The deuteron consists of a proton and a neutron in a state of spin 1 and total angular momentum J = 1. What are the possible angular momentum states for this system.

Another question: Consider a wave function with azimuthal dependence
\psi(r,\theta,\phi) \propto \cos^2 \phi
What are the possible outcomes of a measurement of the z component of the
orbital angular momentum and what are the probabilities of these outcomes?

Homework Equations

J = L + S

The Attempt at a Solution

since J =1 and S = 1, and thus -1 and 0. (this becuase suppose a particle had spin 3/2 then j=l\pm \frac{1}{2} and j = l \pm \frac{3}{2}

so then the possible values for l are 2,0,1??

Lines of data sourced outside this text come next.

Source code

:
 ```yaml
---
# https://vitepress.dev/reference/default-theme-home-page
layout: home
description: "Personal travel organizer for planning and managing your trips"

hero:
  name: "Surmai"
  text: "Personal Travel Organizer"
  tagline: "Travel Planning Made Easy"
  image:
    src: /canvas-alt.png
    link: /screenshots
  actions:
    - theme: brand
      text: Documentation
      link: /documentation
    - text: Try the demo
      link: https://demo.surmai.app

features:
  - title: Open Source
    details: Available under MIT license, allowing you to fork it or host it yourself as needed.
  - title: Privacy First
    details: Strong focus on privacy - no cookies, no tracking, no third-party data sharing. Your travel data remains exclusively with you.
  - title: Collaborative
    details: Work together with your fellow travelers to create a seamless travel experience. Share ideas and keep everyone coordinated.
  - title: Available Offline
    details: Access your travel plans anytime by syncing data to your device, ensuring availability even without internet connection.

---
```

seemingly trivial but i don't quite udnerstand this completely yet soo...

For the second question - it appears that m_{l}=1

and thus we can calcculate the probability of this measurement using
c_{n}=\frac{1}{\sqrt{2\pi}} \int_{0}^{2\pi} e^{-i\phi} \cos^2\phi d\phi
For ml=1, then
\left<L_{z}\right>=\hbar

Is that right??

Thanks for the help! it is greatly appreciated!

 

[Meir Achuz]

"so then the possible values for l are 2,0,1??
seemingly trivial but i don't quite udnerstand this completely yet soo.."

L could be either a mix of 0 and 2 (the actual case) or L=1.
Even L and odd L cannot mix in the same state because parity is a good quantum number for nuclear binding.
L=1 is ruled out if Isospin is introduced.

 

[Meir Achuz]

cos^2\phi=[1+cos(2\phi)]/2.
This mean m_L= a combiination of +2, -2, 0.
For the probabilties, do your integrals using the appropriate Y_LM.
The \Psi in your question should not depoend on phi.

 

[stunner5000pt]

"so then the possible values for l are 2,0,1??
seemingly trivial but i don't quite udnerstand this completely yet soo.."

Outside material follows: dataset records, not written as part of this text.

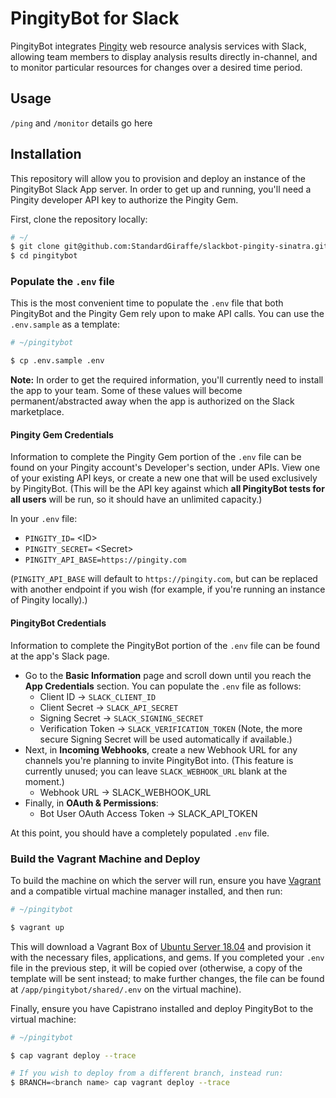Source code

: # PingityBot for Slack

PingityBot integrates [Pingity](https://pingity.com) web resource analysis services with Slack, allowing team members to display analysis results directly in-channel, and to monitor particular resources for changes over a desired time period.

## Usage
`/ping` and `/monitor` details go here

## Installation
This repository will allow you to provision and deploy an instance of the PingityBot Slack App server.  In order to get up and running, you'll need a Pingity developer API key to authorize the Pingity Gem.

First, clone the repository locally:

```bash
# ~/
$ git clone git@github.com:StandardGiraffe/slackbot-pingity-sinatra.git pingitybot
$ cd pingitybot
```

### Populate the `.env` file

This is the most convenient time to populate the `.env` file that both PingityBot and the Pingity Gem rely upon to make API calls.  You can use the `.env.sample` as a template:

```bash
# ~/pingitybot

$ cp .env.sample .env
```

**Note:** In order to get the required information, you'll currently need to install the app to your team.  Some of these values will become permanent/abstracted away when the app is authorized on the Slack marketplace.

#### Pingity Gem Credentials
Information to complete the Pingity Gem portion of the `.env` file can be found on your Pingity account's Developer's section, under APIs.  View one of your existing API keys, or create a new one that will be used exclusively by PingityBot.  (This will be the API key against which **all PingityBot tests for all users** will be run, so it should have an unlimited capacity.)

In your `.env` file:
* `PINGITY_ID=` &lt;ID&gt;
* `PINGITY_SECRET=` &lt;Secret&gt;
* `PINGITY_API_BASE=https://pingity.com`

(`PINGITY_API_BASE` will default to `https://pingity.com`, but can be replaced with another endpoint if you wish (for example, if you're running an instance of Pingity locally).)

#### PingityBot Credentials
Information to complete the PingityBot portion of the `.env` file can be found at the app's Slack page.

* Go to the **Basic Information** page and scroll down until you reach the **App Credentials** section.  You can populate the `.env` file as follows:
  * Client ID -> `SLACK_CLIENT_ID`
  * Client Secret -> `SLACK_API_SECRET`
  * Signing Secret -> `SLACK_SIGNING_SECRET`
  * Verification Token -> `SLACK_VERIFICATION_TOKEN`
  (Note, the more secure Signing Secret will be used automatically if available.)
* Next, in **Incoming Webhooks**, create a new Webhook URL for any channels you're planning to invite PingityBot into.  (This feature is currently unused; you can leave `SLACK_WEBHOOK_URL` blank at the moment.)
  * Webhook URL -> SLACK_WEBHOOK_URL
* Finally, in **OAuth & Permissions**:
  * Bot User OAuth Access Token -> SLACK_API_TOKEN

At this point, you should have a completely populated `.env` file.

### Build the Vagrant Machine and Deploy

To build the machine on which the server will run, ensure you have [Vagrant](https://www.vagrantup.com/) and a compatible virtual machine manager installed, and then run:

```bash
# ~/pingitybot

$ vagrant up
```

This will download a Vagrant Box of [Ubuntu Server 18.04](https://app.vagrantup.com/ubuntu/boxes/bionic64) and provision it with the necessary files, applications, and gems.  If you completed your `.env` file in the previous step, it will be copied over (otherwise, a copy of the template will be sent instead; to make further changes, the file can be found at `/app/pingitybot/shared/.env` on the virtual machine).

Finally, ensure you have Capistrano installed and deploy PingityBot to the virtual machine:
```bash
# ~/pingitybot

$ cap vagrant deploy --trace

# If you wish to deploy from a different branch, instead run:
$ BRANCH=<branch name> cap vagrant deploy --trace
```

L could be either a mix of 0 and 2 (the actual case) or L=1.
Even L and odd L cannot mix in the same state because parity is a good quantum number for nuclear binding.
L=1 is ruled out if Isospin is introduced.

how are we 'mixing' even and odd L if we took L = 0, and L =1 and L = 2 separately??

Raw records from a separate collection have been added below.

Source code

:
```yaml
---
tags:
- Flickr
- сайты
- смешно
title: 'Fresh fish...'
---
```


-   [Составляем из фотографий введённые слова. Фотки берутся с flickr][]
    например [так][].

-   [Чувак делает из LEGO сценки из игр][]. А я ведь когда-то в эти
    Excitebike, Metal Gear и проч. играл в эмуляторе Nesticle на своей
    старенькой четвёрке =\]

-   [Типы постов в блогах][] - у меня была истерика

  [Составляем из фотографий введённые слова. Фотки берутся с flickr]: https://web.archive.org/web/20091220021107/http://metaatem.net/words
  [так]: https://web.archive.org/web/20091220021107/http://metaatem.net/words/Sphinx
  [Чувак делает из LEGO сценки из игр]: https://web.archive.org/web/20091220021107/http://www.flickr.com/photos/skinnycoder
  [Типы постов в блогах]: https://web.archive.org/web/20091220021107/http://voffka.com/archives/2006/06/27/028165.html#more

i don't quite see how parity is involved here
also i edited the second question

 

[cgw]

since J =1 and S = 1, and thus -1 and 0. (this becuase suppose a particle had spin 3/2 then j=l\pm \frac{1}{2} and j = l \pm \frac{3}{2}

so then the possible values for l are 2,0,1??

I think your reasoning is a little off.
j = l+s or l-s

If the particle had a spin of 3/2 then j= l +or- 3/2. There is no 1/2 spin.

Right?

 

[Meir Achuz]

how are we 'mixing' even and odd L if we took L = 0, and L =1 and L = 2 separately??

i don't quite see how parity is involved here

Parity implies that the ground state can be a miixture of L=0 and L=2
(the actual case), but if L=1, no even L could be mixed in.